EXERCISE: Up to and including the line containing "github.com is okay", set down each line of the entries below exactly, starting from the first, and leave out the rest.

Saved data entries:
--- START ---

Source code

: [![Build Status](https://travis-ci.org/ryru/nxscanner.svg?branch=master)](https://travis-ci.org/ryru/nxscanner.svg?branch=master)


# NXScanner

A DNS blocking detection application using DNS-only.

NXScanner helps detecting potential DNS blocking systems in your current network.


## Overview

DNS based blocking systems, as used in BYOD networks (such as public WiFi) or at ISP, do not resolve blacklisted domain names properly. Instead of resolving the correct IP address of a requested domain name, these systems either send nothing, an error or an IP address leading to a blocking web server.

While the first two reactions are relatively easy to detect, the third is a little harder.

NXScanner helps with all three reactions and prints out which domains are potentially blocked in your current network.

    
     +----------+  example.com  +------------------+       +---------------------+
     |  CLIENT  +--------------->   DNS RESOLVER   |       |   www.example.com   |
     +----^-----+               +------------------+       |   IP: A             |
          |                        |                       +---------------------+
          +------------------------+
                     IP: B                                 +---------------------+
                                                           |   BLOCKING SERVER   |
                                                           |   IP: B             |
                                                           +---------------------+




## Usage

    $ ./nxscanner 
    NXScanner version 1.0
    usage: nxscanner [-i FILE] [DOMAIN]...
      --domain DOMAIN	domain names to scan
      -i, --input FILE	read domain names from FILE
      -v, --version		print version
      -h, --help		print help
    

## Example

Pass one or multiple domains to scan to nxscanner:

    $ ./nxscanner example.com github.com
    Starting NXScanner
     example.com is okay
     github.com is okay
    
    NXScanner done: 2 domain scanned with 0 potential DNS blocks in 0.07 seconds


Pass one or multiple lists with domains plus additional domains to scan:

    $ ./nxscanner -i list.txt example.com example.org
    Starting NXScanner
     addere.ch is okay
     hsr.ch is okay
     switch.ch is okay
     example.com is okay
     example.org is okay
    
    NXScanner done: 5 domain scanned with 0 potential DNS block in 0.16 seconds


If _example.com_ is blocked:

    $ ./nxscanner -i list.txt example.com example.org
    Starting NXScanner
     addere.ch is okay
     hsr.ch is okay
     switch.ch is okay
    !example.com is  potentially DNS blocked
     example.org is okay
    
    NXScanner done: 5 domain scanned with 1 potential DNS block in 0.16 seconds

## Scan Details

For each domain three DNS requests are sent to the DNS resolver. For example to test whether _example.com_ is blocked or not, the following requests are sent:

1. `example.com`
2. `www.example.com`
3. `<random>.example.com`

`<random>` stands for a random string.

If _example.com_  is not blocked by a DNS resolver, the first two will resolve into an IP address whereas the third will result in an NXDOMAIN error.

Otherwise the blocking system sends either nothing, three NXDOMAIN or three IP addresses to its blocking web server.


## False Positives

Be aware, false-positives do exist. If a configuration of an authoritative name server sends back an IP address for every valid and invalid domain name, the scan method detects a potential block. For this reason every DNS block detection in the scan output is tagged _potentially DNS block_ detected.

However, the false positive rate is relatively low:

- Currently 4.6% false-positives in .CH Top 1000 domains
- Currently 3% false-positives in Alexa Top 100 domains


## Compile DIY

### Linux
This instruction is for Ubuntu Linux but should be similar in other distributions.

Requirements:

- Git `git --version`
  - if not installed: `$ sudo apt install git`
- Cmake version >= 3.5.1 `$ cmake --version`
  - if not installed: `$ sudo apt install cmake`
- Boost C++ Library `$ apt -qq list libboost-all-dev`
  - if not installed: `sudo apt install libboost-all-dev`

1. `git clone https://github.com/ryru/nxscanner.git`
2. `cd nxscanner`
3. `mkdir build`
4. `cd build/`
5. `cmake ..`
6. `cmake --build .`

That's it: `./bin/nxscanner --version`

--- END ---

WRITTEN SOLUTION:
Source code

: [![Build Status](https://travis-ci.org/ryru/nxscanner.svg?branch=master)](https://travis-ci.org/ryru/nxscanner.svg?branch=master)


# NXScanner

A DNS blocking detection application using DNS-only.

NXScanner helps detecting potential DNS blocking systems in your current network.


## Overview

DNS based blocking systems, as used in BYOD networks (such as public WiFi) or at ISP, do not resolve blacklisted domain names properly. Instead of resolving the correct IP address of a requested domain name, these systems either send nothing, an error or an IP address leading to a blocking web server.

While the first two reactions are relatively easy to detect, the third is a little harder.

NXScanner helps with all three reactions and prints out which domains are potentially blocked in your current network.

    
     +----------+  example.com  +------------------+       +---------------------+
     |  CLIENT  +--------------->   DNS RESOLVER   |       |   www.example.com   |
     +----^-----+               +------------------+       |   IP: A             |
          |                        |                       +---------------------+
          +------------------------+
                     IP: B                                 +---------------------+
                                                           |   BLOCKING SERVER   |
                                                           |   IP: B             |
                                                           +---------------------+




## Usage

    $ ./nxscanner 
    NXScanner version 1.0
    usage: nxscanner [-i FILE] [DOMAIN]...
      --domain DOMAIN	domain names to scan
      -i, --input FILE	read domain names from FILE
      -v, --version		print version
      -h, --help		print help
    

## Example

Pass one or multiple domains to scan to nxscanner:

    $ ./nxscanner example.com github.com
    Starting NXScanner
     example.com is okay
     github.com is okay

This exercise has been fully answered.